If an FTP Process is run on PTDEV, it would take the password for userid on ftp.agentbob.info from the file /path/to/pshome/.PTDEV/.userid@ftp.agentbob.info.crypt. The same FTP Process run on PTSYS would use password stored in /path/to/pshome/.PTSYS/.userid@ftp.agentbob.info.crypt.

UNIX FTP script

Download the actual UNIX script (text/plain, 9.7 kB, info) and save it as /path/to/pshome/bin/prcs_ftp, make sure it is executable (chmod +x prcs_ftp). Ensure that $ORACLE_HOME and $PS_HOME are properly set when the script is executed.

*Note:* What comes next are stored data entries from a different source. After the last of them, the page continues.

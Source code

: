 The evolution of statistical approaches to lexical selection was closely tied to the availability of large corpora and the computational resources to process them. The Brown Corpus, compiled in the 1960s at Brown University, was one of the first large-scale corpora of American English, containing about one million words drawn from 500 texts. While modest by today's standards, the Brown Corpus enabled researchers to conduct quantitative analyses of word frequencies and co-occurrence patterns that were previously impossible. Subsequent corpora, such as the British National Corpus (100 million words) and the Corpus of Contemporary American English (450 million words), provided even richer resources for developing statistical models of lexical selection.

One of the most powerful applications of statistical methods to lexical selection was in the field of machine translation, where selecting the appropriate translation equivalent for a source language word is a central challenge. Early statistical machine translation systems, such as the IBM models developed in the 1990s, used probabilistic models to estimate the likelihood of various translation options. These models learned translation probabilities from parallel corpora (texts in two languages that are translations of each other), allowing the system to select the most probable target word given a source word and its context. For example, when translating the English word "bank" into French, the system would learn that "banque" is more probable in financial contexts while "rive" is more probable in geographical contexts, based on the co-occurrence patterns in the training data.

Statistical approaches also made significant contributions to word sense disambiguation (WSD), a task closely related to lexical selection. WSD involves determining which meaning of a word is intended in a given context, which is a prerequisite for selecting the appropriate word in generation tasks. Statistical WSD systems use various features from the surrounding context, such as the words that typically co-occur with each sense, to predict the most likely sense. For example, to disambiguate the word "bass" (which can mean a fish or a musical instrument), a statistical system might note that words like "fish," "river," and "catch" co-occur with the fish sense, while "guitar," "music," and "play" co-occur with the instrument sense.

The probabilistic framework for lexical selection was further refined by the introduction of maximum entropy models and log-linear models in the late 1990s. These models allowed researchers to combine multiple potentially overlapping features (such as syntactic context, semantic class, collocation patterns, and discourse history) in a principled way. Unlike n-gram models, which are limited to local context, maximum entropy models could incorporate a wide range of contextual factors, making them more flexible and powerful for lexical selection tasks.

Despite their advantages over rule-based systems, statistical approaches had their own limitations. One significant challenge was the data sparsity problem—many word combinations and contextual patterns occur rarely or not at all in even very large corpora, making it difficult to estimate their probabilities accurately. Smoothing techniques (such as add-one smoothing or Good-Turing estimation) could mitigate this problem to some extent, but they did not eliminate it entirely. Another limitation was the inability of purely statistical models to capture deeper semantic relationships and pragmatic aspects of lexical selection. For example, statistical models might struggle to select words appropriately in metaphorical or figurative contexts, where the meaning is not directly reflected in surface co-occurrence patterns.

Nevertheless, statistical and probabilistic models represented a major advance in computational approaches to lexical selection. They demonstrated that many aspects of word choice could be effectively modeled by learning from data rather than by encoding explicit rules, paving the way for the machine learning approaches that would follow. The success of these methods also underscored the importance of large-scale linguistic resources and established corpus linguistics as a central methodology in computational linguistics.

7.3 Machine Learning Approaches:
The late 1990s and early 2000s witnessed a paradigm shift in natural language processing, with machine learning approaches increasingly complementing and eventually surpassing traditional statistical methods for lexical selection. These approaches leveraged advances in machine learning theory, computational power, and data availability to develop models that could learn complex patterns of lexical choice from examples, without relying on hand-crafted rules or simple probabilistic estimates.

There a few occurrences of /path/to/pshome in this script. Replace them with the appropriate path for your installation. Unfortunately some of them are in the FTP commands, so they cannot be easily replaced with the environment variable $PS_HOME. Something I will fix at some point......

Location of FTPed files

All files to be sent are expected to be found in /path/to/pshome/appserv/prcs/$DBNAME/files. Similarly, all files received will be stored in /path/to/pshome/appserv/prcs/$DBNAME/files. This is the default directory for all PS Processes, so FTPed files can easily be written or picked up by Application Engines or SQRs.

Archives of FTPed files

In addition to reading and writing files used in an FTP Process to and from /path/to/pshome/appserv/prcs/$DBNAME/files, a GZIPped copy of all files sent and received is stored in /path/to/pshome/appserv/prcs/$DBNAME/files/archive. Date/time will be automatically appended to the file name to allow multiple versions of the same files name.

Log and Trace files

Each FTP Process will produce log and trace files which will be distributed by the PS Distribution Agent according to the options defined for the FTP Process in PeopleSoft.